What is required:
Once you find the line containing "I've used RonR's" in the data below, copy it and each following line exactly, up to and including the line containing "micro-SD card (or NVME drive)", and nothing else.

Extracted records:
= = = =

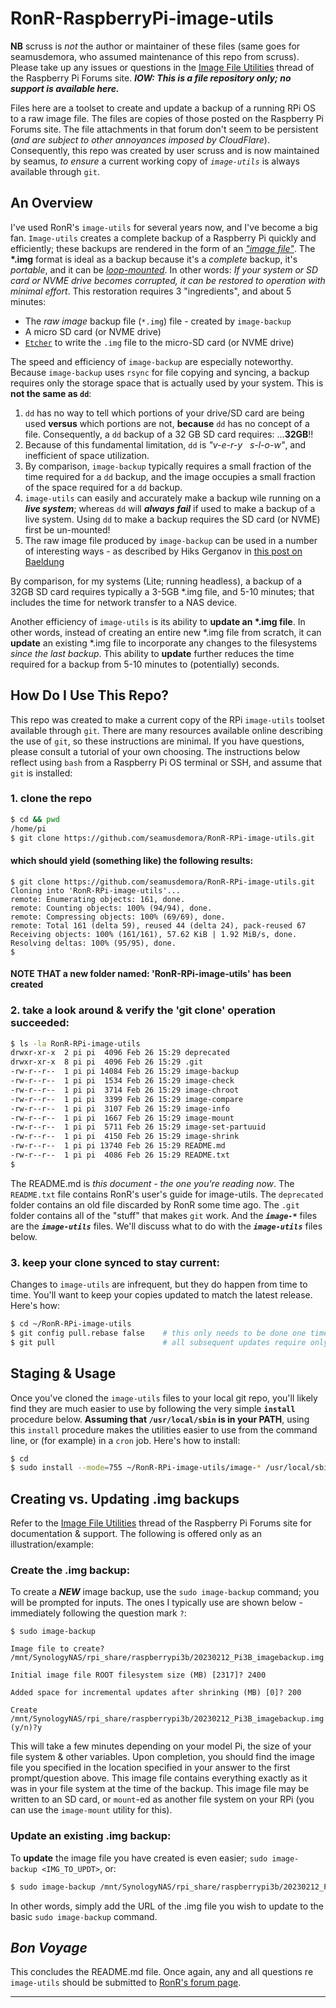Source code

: # RonR-RaspberryPi-image-utils

**NB** scruss is *not* the author or maintainer of these files (same goes for seamusdemora, who assumed maintenance of this repo from scruss). Please take up any issues or questions in the [Image File Utilities](https://forums.raspberrypi.com/viewtopic.php?t=332000) thread of the Raspberry Pi Forums site. ***IOW: This is a file repository only; no support is available here.***

Files here are a toolset to create and update a backup of a running RPi OS to a raw image file. The files are copies of those posted on the Raspberry Pi Forums site. The file attachments in that forum don't seem to be persistent (*and are subject to other annoyances imposed by CloudFlare*). Consequently, this repo was created by user scruss and is now maintained by seamus, *to ensure* a current working copy of *`image-utils`* is always available through `git`.

## An Overview

I've used RonR's `image-utils` for several years now, and I've become a big fan. `Image-utils` creates a complete backup of a Raspberry Pi quickly and efficiently; these backups are rendered in the form of an [*"image file"*](https://en.wikipedia.org/wiki/IMG_(file_format)). The **\*.img** format is ideal as a backup because it's a _complete_ backup, it's _portable_, and it can be [_loop-mounted_](https://en.wikipedia.org/wiki/Loop_device). In other words: _If your system or SD card or NVME drive becomes corrupted, it can be restored to operation with minimal effort_. This restoration requires 3 "ingredients", and about 5 minutes:

   * The *raw image* backup file (`*.img`) file - created by `image-backup` 
   * A micro SD card (or NVME drive)
   * [`Etcher`](https://etcher.balena.io/) to write the `.img` file to the micro-SD card (or NVME drive)

The speed and efficiency of `image-backup` are especially noteworthy. Because `image-backup` uses `rsync` for file copying and syncing, a backup requires only the storage space that is actually used by your system. This is **not the same as `dd`**: 
   1. `dd` has no way to tell which portions of your drive/SD card are being used **versus** which portions are not, **because** `dd` has no concept of a file. Consequently, a `dd` backup of a 32 GB SD card requires: ...**32GB**!!
   2. Because of this fundamental limitation, `dd` is *"v-e-r-y&nbsp;&nbsp;&nbsp;s-l-o-w"*, and inefficient of space utilization.
   3. By comparison, `image-backup` typically requires a small fraction of the time required for a `dd` backup, and the image occupies a small fraction of the space required for a `dd` backup.
   4. `image-utils` can easily and accurately make a backup wile running on a ***live system***; whereas `dd` will **_always fail_** if used to make a backup of a live system. Using `dd` to make a backup requires the SD card (or NVME) first be un-mounted!
   5. The raw image file produced by `image-backup` can be used in a number of interesting ways - as described by Hiks Gerganov in [this post on Baeldung](https://www.baeldung.com/linux/img-raw-image-dump-file-management)

By comparison, for my systems (Lite; running headless), a backup of a 32GB SD card requires typically a 3-5GB \*.img file, and 5-10 minutes; that includes the time for network transfer to a NAS device. 

Another efficiency of `image-utils` is its ability to **update an \*.img file**. In other words, instead of creating an entire new \*.img file from scratch, it can **update** an existing \*.img file to incorporate any changes to the filesystems _since the last backup_. This ability to **update** further reduces the time required for a backup from 5-10 minutes to (potentially) seconds.

## How Do I Use This Repo?

This repo was created to make a current copy of the RPi `image-utils` toolset available through `git`. There are many resources available online describing the use of `git`, so these instructions are minimal. If you have questions, please consult a tutorial of your own choosing. The instructions below reflect using `bash` from a Raspberry Pi OS terminal or SSH, and assume that `git` is installed: 

### 1. clone the repo
```bash
$ cd && pwd
/home/pi
$ git clone https://github.com/seamusdemora/RonR-RPi-image-utils.git
```
#### which should yield (something like) the following results:
```
$ git clone https://github.com/seamusdemora/RonR-RPi-image-utils.git
Cloning into 'RonR-RPi-image-utils'...
remote: Enumerating objects: 161, done.
remote: Counting objects: 100% (94/94), done.
remote: Compressing objects: 100% (69/69), done.
remote: Total 161 (delta 59), reused 44 (delta 24), pack-reused 67
Receiving objects: 100% (161/161), 57.62 KiB | 1.92 MiB/s, done.
Resolving deltas: 100% (95/95), done.
$
```
#### NOTE THAT a new folder named: 'RonR-RPi-image-utils' has been created


### 2. take a look around & verify the 'git clone' operation succeeded:
```bash
$ ls -la RonR-RPi-image-utils
drwxr-xr-x  2 pi pi  4096 Feb 26 15:29 deprecated
drwxr-xr-x  8 pi pi  4096 Feb 26 15:29 .git
-rw-r--r--  1 pi pi 14084 Feb 26 15:29 image-backup
-rw-r--r--  1 pi pi  1534 Feb 26 15:29 image-check
-rw-r--r--  1 pi pi  3714 Feb 26 15:29 image-chroot
-rw-r--r--  1 pi pi  3399 Feb 26 15:29 image-compare
-rw-r--r--  1 pi pi  3107 Feb 26 15:29 image-info
-rw-r--r--  1 pi pi  1667 Feb 26 15:29 image-mount
-rw-r--r--  1 pi pi  5711 Feb 26 15:29 image-set-partuuid
-rw-r--r--  1 pi pi  4150 Feb 26 15:29 image-shrink
-rw-r--r--  1 pi pi 13740 Feb 26 15:29 README.md
-rw-r--r--  1 pi pi  4086 Feb 26 15:29 README.txt
$
```
The README.md is *this document - the one you're reading now*. The `README.txt` file contains RonR's user's guide for image-utils. The `deprecated` folder contains an old file discarded by RonR some time ago. The `.git` folder contains all of the "stuff" that makes `git` work. And the ***`image-*`*** files are the ***`image-utils`*** files. We'll discuss what to do with the ***`image-utils`*** files below. 


### 3. keep your clone synced to stay current:
Changes to `image-utils` are infrequent, but they do happen from time to time. You'll want to keep your copies updated to match the latest release. Here's how:

```bash
$ cd ~/RonR-RPi-image-utils
$ git config pull.rebase false    # this only needs to be done one time (the first time)
$ git pull                        # all subsequent updates require only this command 
```

## Staging & Usage 

Once you've cloned the `image-utils` files to your local git repo, you'll likely find they are much easier to use by following the very simple **`install`** procedure below. **Assuming that `/usr/local/sbin` is in your PATH**, using this `install` procedure makes the utilities easier to use from the command line, or (for example) in a `cron` job. Here's how to install:

```bash
$ cd
$ sudo install --mode=755 ~/RonR-RPi-image-utils/image-* /usr/local/sbin
```

## Creating vs. Updating .img backups

Refer to the [Image File Utilities](https://forums.raspberrypi.com/viewtopic.php?t=332000) thread of the Raspberry Pi Forums site for documentation & support. The following is offered only as an illustration/example:

### Create the .img backup:

To create a ***NEW*** image backup, use the `sudo image-backup` command; you will be prompted for inputs. The ones I typically use are shown below - immediately following the question mark `?`:

```
$ sudo image-backup

Image file to create? /mnt/SynologyNAS/rpi_share/raspberrypi3b/20230212_Pi3B_imagebackup.img

Initial image file ROOT filesystem size (MB) [2317]? 2400

Added space for incremental updates after shrinking (MB) [0]? 200

Create /mnt/SynologyNAS/rpi_share/raspberrypi3b/20230212_Pi3B_imagebackup.img (y/n)?y
```

This will take a few minutes depending on your model Pi, the size of your file system & other variables. Upon completion, you should find the image file you specified in the location specified in your answer to the first prompt/question above. This image file contains everything exactly as it was in your file system at the time of the backup. This image file may be written to an SD card, or `mount`-ed as another file system on your RPi (you can use the `image-mount` utility for this). 

### Update an existing .img backup:

To **update** the image file you have created is even easier; `sudo image-backup <IMG_TO_UPDT>`, or:

```bash
$ sudo image-backup /mnt/SynologyNAS/rpi_share/raspberrypi3b/20230212_Pi3B_imagebackup.img
```

In other words, simply add the URL of the .img file you wish to update to the basic `sudo image-backup` command.

## *Bon Voyage*  

This concludes the README.md file. Once again, any and all questions re `image-utils` should be submitted to [RonR's forum page](https://forums.raspberrypi.com/viewtopic.php?t=332000).

---

<!--- 
You can hide shit in here  :)   LOL 
--->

= = = =

Response below:
I've used RonR's `image-utils` for several years now, and I've become a big fan. `Image-utils` creates a complete backup of a Raspberry Pi quickly and efficiently; these backups are rendered in the form of an [*"image file"*](https://en.wikipedia.org/wiki/IMG_(file_format)). The **\*.img** format is ideal as a backup because it's a _complete_ backup, it's _portable_, and it can be [_loop-mounted_](https://en.wikipedia.org/wiki/Loop_device). In other words: _If your system or SD card or NVME drive becomes corrupted, it can be restored to operation with minimal effort_. This restoration requires 3 "ingredients", and about 5 minutes:

   * The *raw image* backup file (`*.img`) file - created by `image-backup` 
   * A micro SD card (or NVME drive)
   * [`Etcher`](https://etcher.balena.io/) to write the `.img` file to the micro-SD card (or NVME drive)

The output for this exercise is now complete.